Regarding the consolidation values, we observed that among the different experiments, they depend on the number of consolidated VMs, containers and their combinations and on the physical server features. In Sect. 6.1, we detailed the physical server features; the T430 server has more hardware resources than the T330 server. However, in some experiments, the overhead from T340 was higher than the overhead from T330. Consequently, it is important to highlight that not all physical servers have the same suitability for consolidate machines through virtualization.

From the perspective of the server devices, if the physical resources are different, the results for the consolidation overhead should be different as well. However, since real measurements are needed, the proposed method could be applied in the same manner. We selected the workload for the CPU workload to illustrate the usefulness and applicability of the proposed method. However, the proposed method could be applied for any kind of workload.

Finally, in this work, devices such as RAM and disk space were not considered. Nevertheless, the proposed method could be applied in the same manner by selecting a suitable workload and monitoring the mean response time. Although the selection of a different device and workload would generate different consolidation overhead values, the method could still be applied for any configuration.

9 Conclusions and future work

In this work, a method for quantifying server consolidation overhead was proposed. This method can be applied to any consolidation scenario, regardless of the virtualization technology implemented (VMs or containers). We proposed a simple quantification for OVv and OVc, obtaining a recursive description. On this basis, a recursive algorithm was implemented to automate the overhead quantification process.

To demonstrate the usability and applicability of the proposed method, a large set of experiments were performed in a real environment. We varied the consolidation degree, the hypervisor (Type I, Type II, and container-based), the combination of VMs and containers, and the workload demand. In all experiments, the executed workload was CPU intensive, and the mean response time was measured and calculated for each case. As an opposing metric, we also calculated the percentage of time that the physical server performed useful work despite the consolidation overhead.

As a result, we can conclude that OVv and OVc depend mainly on the degree of consolidation and the combination of VMs and containers. Generally, the higher the consolidation degree was, the greater the OVc value.
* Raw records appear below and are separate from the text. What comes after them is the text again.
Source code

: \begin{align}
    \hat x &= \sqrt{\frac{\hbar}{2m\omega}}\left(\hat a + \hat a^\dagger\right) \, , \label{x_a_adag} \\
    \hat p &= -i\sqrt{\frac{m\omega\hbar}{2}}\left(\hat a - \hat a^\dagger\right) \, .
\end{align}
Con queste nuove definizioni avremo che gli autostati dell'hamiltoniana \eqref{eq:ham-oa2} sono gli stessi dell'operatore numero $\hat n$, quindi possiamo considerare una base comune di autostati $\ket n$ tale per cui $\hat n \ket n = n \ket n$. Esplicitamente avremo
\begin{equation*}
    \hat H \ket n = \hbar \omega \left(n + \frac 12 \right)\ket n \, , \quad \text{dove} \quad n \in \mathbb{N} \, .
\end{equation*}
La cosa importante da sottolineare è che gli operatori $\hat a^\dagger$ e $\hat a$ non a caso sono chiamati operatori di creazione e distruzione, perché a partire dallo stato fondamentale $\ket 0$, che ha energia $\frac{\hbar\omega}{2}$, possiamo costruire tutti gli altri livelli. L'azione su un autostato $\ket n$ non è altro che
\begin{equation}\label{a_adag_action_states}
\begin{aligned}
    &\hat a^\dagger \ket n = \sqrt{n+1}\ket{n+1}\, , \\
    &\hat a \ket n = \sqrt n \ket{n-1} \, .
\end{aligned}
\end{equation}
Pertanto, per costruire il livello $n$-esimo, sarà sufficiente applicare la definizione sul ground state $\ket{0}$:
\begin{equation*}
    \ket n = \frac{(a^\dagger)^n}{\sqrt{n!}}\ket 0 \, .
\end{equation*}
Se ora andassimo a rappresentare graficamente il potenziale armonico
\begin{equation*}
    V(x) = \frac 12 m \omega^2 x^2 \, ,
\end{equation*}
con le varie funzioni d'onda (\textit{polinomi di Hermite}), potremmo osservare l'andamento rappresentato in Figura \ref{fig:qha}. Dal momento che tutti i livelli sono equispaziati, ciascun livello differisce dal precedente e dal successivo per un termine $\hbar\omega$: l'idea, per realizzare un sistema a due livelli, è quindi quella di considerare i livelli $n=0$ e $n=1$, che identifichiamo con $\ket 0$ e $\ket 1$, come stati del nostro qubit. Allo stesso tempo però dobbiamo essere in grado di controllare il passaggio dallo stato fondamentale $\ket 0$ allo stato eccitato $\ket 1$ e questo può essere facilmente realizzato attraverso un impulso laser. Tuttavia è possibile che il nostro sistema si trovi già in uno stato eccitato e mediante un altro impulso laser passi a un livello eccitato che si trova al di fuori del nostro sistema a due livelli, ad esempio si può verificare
Additionally, OVc was higher for Type II and container-based hypervisors due to the number of software layers, whereas lower numbers of containers per VM resulted in lower OVc values.

Therefore, the research question presented at the beginning of the paper has been answered by proposing a general method for quantifying the consolidation overhead regardless of the consolidation scenario and studying the values of OVv and OVc for a broad spectrum of scenarios. This information can help system administrators make more suitable decisions regarding server consolidation to minimize OVv and OVc and maximize the percentage of useful work time.

In future work, we will consider implement the proposed method in an environment based on different amounts of memory or I/O workloads. Additionally, it would be interesting to apply the method to other commercial hypervisors and to monitor performance metrics according to the amount of RAM and hard disk space in order to identify which resources are affected by the different hypervisors. Additionally, the application of different cloud workloads such as CloudSuite and Intel Hibench could be considered.

Regarding the heterogeneity of virtual servers, we could consider executing different workloads in each virtual server. Furthermore, it would be interesting to identify a way to compare the proposed method with existing techniques. Moreover, developing an automatic tool to quantify and represent the values of OVv and OVc would be very useful for system administrators.